» **Records provided**

^^^^

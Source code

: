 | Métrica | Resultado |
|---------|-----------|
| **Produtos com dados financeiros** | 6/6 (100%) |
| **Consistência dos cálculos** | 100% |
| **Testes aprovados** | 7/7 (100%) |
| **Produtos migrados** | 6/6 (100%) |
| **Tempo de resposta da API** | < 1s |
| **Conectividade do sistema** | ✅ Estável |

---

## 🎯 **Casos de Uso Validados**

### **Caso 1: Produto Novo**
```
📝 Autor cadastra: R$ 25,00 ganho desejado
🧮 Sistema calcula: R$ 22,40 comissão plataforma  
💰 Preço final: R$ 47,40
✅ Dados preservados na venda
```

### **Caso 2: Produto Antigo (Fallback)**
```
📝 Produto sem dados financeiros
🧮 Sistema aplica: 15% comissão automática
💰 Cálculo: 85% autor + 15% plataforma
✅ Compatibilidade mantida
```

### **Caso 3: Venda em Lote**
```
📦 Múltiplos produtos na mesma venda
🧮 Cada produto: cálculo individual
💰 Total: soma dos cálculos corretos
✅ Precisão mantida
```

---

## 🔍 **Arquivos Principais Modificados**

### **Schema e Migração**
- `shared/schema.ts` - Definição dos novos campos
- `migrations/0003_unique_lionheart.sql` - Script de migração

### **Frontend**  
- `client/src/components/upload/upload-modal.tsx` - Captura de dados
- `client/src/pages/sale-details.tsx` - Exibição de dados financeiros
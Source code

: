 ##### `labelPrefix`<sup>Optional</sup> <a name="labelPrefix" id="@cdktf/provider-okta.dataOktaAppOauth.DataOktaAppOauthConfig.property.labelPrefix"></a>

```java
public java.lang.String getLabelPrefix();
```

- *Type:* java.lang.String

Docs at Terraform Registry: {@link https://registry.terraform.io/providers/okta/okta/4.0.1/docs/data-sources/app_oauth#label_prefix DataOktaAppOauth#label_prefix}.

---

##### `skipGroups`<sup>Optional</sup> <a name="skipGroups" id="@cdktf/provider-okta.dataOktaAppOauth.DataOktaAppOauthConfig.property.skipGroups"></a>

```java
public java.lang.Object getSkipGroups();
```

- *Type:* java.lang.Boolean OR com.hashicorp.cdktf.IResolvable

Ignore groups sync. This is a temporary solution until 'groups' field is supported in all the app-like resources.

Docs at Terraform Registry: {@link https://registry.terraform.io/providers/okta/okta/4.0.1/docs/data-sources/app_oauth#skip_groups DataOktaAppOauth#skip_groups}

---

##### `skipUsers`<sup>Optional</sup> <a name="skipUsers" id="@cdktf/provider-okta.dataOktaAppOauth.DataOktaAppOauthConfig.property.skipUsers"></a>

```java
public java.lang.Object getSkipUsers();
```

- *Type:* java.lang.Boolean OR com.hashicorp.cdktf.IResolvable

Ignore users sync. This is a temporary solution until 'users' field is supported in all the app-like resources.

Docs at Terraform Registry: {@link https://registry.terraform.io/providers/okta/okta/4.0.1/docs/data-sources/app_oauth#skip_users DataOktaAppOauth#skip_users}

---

^^^^

» **Your task**
The whole of the material should be restated word for word.

» **Result of the task**
Source code

: | Métrica | Resultado |
|---------|-----------|
| **Produtos com dados financeiros** | 6/6 (100%) |
| **Consistência dos cálculos** | 100% |
| **Testes aprovados** | 7/7 (100%) |
| **Produtos migrados** | 6/6 (100%) |
| **Tempo de resposta da API** | < 1s |
| **Conectividade do sistema** | ✅ Estável |

---

## 🎯 **Casos de Uso Validados**

### **Caso 1: Produto Novo**
```
📝 Autor cadastra: R$ 25,00 ganho desejado
🧮 Sistema calcula: R$ 22,40 comissão plataforma  
💰 Preço final: R$ 47,40
✅ Dados preservados na venda
```

### **Caso 2: Produto Antigo (Fallback)**
```
📝 Produto sem dados financeiros
🧮 Sistema aplica: 15% comissão automática
💰 Cálculo: 85% autor + 15% plataforma
✅ Compatibilidade mantida
```

### **Caso 3: Venda em Lote**
```
📦 Múltiplos produtos na mesma venda
🧮 Cada produto: cálculo individual
💰 Total: soma dos cálculos corretos
✅ Precisão mantida
```

---

## 🔍 **Arquivos Principais Modificados**

### **Schema e Migração**
- `shared/schema.ts` - Definição dos novos campos
- `migrations/0003_unique_lionheart.sql` - Script de migração

### **Frontend**  
- `client/src/components/upload/upload-modal.tsx` - Captura de dados
- `client/src/pages/sale-details.tsx` - Exibição de dados financeiros
Source code

: ##### `labelPrefix`<sup>Optional</sup> <a name="labelPrefix" id="@cdktf/provider-okta.dataOktaAppOauth.DataOktaAppOauthConfig.property.labelPrefix"></a>

```java
public java.lang.String getLabelPrefix();
```

- *Type:* java.lang.String

Docs at Terraform Registry: {@link https://registry.terraform.io/providers/okta/okta/4.0.1/docs/data-sources/app_oauth#label_prefix DataOktaAppOauth#label_prefix}.

---

##### `skipGroups`<sup>Optional</sup> <a name="skipGroups" id="@cdktf/provider-okta.dataOktaAppOauth.DataOktaAppOauthConfig.property.skipGroups"></a>

```java
public java.lang.Object getSkipGroups();
```

- *Type:* java.lang.Boolean OR com.hashicorp.cdktf.IResolvable

Ignore groups sync. This is a temporary solution until 'groups' field is supported in all the app-like resources.

Docs at Terraform Registry: {@link https://registry.terraform.io/providers/okta/okta/4.0.1/docs/data-sources/app_oauth#skip_groups DataOktaAppOauth#skip_groups}

---

##### `skipUsers`<sup>Optional</sup> <a name="skipUsers" id="@cdktf/provider-okta.dataOktaAppOauth.DataOktaAppOauthConfig.property.skipUsers"></a>

```java
public java.lang.Object getSkipUsers();
```

- *Type:* java.lang.Boolean OR com.hashicorp.cdktf.IResolvable

Ignore users sync. This is a temporary solution until 'users' field is supported in all the app-like resources.

Docs at Terraform Registry: {@link https://registry.terraform.io/providers/okta/okta/4.0.1/docs/data-sources/app_oauth#skip_users DataOktaAppOauth#skip_users}

---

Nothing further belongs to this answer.